Perhaps most surprisingly to me, this blog inspired another friend of mine to take on the same task in 2012.  What with it being a leap year, he'll post 366 photos in 2012, starting tomorrow.  So perhaps I can relax and live a bit vicariously through him for a while.  I am also thinking of starting a separate blog, to post photos frequently, though not daily.  And like this last post, #365, I am thinking that I will post sets of photos, all of which are linked in some way.  I'll update this blog with the link to the other when and if I decide to pursue that.

All in all, I'd say that this has been a great, eye-opening experience for me.  I hope that you enjoy the photos!




10/11/11
In one month, I will be 27.  Where are the years going?  I was just talking to my mom last night about the images I can still shut my eyes and see from when I was between a year and two years old.  And yet, that was about 25 years ago (...if I'm lucky, a quarter of my life).

Sometimes I wonder if I'm doing the right things.  We only have one life to live, and can't replay the years that go by.  Should I even be thinking this way over a quarter of the way through?

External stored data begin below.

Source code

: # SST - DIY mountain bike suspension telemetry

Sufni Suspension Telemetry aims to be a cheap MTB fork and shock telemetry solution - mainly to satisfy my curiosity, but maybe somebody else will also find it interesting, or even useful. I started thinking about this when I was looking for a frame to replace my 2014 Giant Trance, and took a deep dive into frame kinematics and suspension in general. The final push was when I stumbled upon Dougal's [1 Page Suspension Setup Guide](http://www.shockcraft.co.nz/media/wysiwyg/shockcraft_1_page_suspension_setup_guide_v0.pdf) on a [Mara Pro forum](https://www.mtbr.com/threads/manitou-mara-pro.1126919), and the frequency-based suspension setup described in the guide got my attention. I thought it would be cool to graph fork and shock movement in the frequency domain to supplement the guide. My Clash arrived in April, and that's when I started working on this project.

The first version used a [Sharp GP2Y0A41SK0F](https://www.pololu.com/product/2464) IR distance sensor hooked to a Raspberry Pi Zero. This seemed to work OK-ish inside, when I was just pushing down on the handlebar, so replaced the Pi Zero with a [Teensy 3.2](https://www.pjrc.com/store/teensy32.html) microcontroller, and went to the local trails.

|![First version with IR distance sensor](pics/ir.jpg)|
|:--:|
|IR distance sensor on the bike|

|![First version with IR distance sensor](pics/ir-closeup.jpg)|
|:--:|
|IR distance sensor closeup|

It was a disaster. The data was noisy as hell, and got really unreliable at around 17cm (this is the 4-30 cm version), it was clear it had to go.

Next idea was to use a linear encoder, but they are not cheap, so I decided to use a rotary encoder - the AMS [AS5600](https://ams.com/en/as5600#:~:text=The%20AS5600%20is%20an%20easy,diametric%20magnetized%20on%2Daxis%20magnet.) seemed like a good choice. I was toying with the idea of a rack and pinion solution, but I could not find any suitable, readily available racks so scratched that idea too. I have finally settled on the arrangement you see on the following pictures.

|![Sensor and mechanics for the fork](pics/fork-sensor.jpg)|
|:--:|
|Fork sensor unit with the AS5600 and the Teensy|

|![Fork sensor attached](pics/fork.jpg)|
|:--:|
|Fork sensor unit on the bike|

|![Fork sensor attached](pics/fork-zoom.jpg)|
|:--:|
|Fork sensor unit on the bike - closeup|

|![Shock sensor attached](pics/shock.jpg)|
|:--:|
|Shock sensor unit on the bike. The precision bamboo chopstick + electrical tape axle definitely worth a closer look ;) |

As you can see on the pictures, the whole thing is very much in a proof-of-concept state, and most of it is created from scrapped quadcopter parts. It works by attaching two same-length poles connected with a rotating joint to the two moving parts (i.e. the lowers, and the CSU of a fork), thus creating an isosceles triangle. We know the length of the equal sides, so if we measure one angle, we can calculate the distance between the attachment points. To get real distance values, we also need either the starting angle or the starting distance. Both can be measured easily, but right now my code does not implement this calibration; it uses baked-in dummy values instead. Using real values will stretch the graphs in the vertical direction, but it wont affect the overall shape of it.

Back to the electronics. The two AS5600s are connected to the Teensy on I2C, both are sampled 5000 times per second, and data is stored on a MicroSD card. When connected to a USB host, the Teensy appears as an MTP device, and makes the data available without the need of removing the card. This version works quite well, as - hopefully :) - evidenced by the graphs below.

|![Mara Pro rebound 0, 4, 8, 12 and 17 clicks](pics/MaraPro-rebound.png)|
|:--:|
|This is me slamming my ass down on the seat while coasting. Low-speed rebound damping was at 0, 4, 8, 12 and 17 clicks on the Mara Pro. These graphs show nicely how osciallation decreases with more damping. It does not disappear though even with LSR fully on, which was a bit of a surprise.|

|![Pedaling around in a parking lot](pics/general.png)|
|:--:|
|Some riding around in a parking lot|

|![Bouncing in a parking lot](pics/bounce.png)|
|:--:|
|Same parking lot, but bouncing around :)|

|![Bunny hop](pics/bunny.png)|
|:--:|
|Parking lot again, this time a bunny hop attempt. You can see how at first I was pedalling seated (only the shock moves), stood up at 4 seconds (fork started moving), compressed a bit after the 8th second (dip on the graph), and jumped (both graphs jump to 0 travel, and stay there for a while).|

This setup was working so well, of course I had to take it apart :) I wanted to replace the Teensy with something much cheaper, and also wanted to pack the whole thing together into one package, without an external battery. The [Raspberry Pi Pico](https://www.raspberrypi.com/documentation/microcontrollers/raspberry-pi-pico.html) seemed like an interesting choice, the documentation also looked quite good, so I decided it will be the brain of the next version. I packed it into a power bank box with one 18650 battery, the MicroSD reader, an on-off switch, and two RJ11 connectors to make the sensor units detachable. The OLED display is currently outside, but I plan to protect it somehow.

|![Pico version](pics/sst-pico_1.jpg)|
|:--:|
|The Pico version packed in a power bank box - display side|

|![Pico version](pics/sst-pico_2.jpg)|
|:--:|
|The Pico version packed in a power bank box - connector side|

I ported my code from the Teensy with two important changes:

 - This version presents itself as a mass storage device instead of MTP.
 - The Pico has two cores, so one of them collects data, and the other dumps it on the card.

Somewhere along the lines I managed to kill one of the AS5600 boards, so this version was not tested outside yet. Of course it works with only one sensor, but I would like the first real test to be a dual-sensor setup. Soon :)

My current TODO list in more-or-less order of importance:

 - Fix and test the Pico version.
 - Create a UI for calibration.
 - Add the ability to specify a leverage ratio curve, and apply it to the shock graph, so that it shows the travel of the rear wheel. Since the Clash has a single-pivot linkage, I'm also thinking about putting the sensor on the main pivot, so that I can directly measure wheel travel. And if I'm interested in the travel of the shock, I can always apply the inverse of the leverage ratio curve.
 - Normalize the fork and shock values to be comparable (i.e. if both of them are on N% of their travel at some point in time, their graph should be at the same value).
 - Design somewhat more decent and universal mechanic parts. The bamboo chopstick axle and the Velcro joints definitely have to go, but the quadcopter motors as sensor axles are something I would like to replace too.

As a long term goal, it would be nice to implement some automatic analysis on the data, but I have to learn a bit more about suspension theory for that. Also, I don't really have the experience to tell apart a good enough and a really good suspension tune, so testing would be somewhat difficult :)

I have to go back - and it's like a prison sentence.  It's weighing on me like bags of sand tied around my neck.  I trudge through my days, frittering away what little time I have left, trying not to think about it - but it's always there.  And deep down, I don't know if I'm a strong enough person to do anything, to take any possible route of action right now.  Only, I also know where inaction leads...  and I don't like it.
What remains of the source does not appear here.